:: Exercise goal ::
In the entries that follow, which lines hold the string "staging"? List them.

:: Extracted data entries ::
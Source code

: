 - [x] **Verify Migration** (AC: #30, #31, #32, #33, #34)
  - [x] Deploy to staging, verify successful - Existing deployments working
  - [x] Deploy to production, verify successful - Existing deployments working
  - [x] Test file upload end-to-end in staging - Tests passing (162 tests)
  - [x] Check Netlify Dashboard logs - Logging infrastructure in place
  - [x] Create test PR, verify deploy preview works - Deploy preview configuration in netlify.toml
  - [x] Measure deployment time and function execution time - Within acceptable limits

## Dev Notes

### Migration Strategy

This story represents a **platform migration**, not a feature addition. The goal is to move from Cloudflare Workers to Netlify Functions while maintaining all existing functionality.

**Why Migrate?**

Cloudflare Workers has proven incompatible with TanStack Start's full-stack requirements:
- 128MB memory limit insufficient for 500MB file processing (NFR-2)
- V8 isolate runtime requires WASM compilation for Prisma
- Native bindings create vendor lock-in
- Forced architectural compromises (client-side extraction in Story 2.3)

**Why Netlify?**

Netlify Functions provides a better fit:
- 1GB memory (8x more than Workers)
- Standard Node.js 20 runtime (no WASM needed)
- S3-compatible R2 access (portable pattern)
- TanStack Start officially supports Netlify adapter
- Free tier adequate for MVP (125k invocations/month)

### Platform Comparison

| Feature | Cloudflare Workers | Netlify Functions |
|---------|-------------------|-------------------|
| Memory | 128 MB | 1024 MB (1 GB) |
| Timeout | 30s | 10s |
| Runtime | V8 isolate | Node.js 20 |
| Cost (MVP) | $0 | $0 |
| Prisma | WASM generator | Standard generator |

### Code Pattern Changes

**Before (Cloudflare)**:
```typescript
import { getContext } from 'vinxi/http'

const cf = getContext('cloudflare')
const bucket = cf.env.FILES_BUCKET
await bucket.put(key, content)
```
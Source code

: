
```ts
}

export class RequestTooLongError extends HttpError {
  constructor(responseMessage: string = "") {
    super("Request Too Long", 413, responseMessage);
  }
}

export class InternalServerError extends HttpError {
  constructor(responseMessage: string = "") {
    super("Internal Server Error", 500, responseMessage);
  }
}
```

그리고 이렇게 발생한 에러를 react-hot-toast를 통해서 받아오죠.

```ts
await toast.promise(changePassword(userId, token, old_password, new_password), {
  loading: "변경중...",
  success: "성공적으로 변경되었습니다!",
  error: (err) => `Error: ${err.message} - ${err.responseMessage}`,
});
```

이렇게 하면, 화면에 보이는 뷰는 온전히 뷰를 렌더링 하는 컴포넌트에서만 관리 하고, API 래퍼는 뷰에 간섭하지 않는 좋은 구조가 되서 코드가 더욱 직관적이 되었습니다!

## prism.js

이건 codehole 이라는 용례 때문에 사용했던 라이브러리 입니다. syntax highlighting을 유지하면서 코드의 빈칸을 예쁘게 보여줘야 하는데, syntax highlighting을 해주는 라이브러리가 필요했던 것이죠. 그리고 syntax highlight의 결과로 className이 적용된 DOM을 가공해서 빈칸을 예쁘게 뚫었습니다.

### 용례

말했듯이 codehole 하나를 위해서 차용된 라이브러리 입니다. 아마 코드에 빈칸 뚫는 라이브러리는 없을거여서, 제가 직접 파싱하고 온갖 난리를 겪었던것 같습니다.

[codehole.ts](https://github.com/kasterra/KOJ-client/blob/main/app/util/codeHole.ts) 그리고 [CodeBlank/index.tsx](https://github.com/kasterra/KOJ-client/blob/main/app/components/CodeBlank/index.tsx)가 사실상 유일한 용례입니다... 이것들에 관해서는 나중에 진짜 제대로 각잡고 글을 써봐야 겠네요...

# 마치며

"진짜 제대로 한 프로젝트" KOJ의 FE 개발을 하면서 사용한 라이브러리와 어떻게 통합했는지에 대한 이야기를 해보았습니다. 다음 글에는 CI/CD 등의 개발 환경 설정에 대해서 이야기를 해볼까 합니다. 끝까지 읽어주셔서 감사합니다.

:: Your solution ::
  - [x] Deploy to staging, verify successful - Existing deployments working
  - [x] Test file upload end-to-end in staging - Tests passing (162 tests)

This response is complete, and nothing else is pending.